ABOUT THIS EXERCISE. Report every line below that holds the word "looking".

Data excerpts:

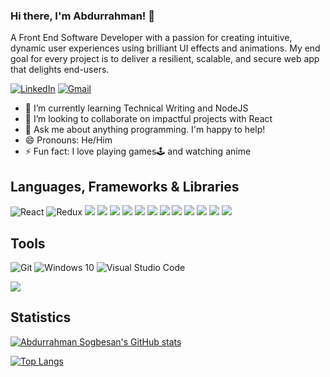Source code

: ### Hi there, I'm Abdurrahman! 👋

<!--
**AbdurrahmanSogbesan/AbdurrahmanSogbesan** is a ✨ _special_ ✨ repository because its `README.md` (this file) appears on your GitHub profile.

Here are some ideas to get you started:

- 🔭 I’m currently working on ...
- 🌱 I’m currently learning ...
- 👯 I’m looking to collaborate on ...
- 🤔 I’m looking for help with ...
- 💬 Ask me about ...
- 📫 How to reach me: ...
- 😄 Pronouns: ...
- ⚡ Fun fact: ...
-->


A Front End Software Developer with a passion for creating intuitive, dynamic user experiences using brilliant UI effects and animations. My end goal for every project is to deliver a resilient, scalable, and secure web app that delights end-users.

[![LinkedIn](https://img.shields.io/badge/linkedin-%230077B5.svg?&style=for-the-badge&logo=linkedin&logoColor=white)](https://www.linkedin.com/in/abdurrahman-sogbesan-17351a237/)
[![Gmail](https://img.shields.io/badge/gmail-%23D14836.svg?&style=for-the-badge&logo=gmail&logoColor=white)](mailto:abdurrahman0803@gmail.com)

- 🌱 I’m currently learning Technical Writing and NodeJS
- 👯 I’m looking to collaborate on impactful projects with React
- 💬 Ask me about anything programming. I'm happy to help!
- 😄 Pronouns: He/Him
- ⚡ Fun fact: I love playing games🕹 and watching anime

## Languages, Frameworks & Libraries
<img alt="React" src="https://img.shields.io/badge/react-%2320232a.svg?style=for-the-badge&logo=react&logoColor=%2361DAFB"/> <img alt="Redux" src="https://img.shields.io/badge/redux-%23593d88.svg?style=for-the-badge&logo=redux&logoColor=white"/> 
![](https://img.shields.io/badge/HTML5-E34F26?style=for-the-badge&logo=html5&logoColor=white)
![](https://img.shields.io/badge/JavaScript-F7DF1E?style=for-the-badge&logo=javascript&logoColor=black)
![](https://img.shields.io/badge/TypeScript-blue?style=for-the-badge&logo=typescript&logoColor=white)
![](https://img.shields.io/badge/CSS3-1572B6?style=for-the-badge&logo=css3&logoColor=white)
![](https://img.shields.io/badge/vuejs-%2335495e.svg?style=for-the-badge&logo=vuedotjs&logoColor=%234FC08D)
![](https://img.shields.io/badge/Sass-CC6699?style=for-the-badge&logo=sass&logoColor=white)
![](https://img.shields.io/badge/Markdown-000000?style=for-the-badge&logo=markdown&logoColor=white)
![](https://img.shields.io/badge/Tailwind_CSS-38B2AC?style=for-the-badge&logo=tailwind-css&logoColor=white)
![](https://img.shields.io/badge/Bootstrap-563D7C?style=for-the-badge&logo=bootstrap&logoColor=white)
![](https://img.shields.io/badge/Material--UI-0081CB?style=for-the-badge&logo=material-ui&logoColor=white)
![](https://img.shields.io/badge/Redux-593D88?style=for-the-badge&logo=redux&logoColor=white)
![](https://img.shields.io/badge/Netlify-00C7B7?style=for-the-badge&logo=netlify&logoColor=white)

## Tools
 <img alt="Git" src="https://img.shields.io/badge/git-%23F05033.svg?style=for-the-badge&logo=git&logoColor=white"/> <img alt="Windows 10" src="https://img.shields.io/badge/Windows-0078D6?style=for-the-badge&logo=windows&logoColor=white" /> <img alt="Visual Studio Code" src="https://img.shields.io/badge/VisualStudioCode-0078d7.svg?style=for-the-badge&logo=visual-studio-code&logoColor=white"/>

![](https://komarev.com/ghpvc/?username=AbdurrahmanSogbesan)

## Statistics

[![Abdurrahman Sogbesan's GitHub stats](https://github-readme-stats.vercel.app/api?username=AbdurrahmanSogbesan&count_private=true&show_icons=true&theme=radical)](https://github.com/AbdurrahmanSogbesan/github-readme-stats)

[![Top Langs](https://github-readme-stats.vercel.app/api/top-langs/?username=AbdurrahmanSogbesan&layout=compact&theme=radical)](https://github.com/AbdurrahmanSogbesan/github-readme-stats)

ANSWER AREA.
- 👯 I’m looking to collaborate on ...
- 🤔 I’m looking for help with ...
- 👯 I’m looking to collaborate on impactful projects with React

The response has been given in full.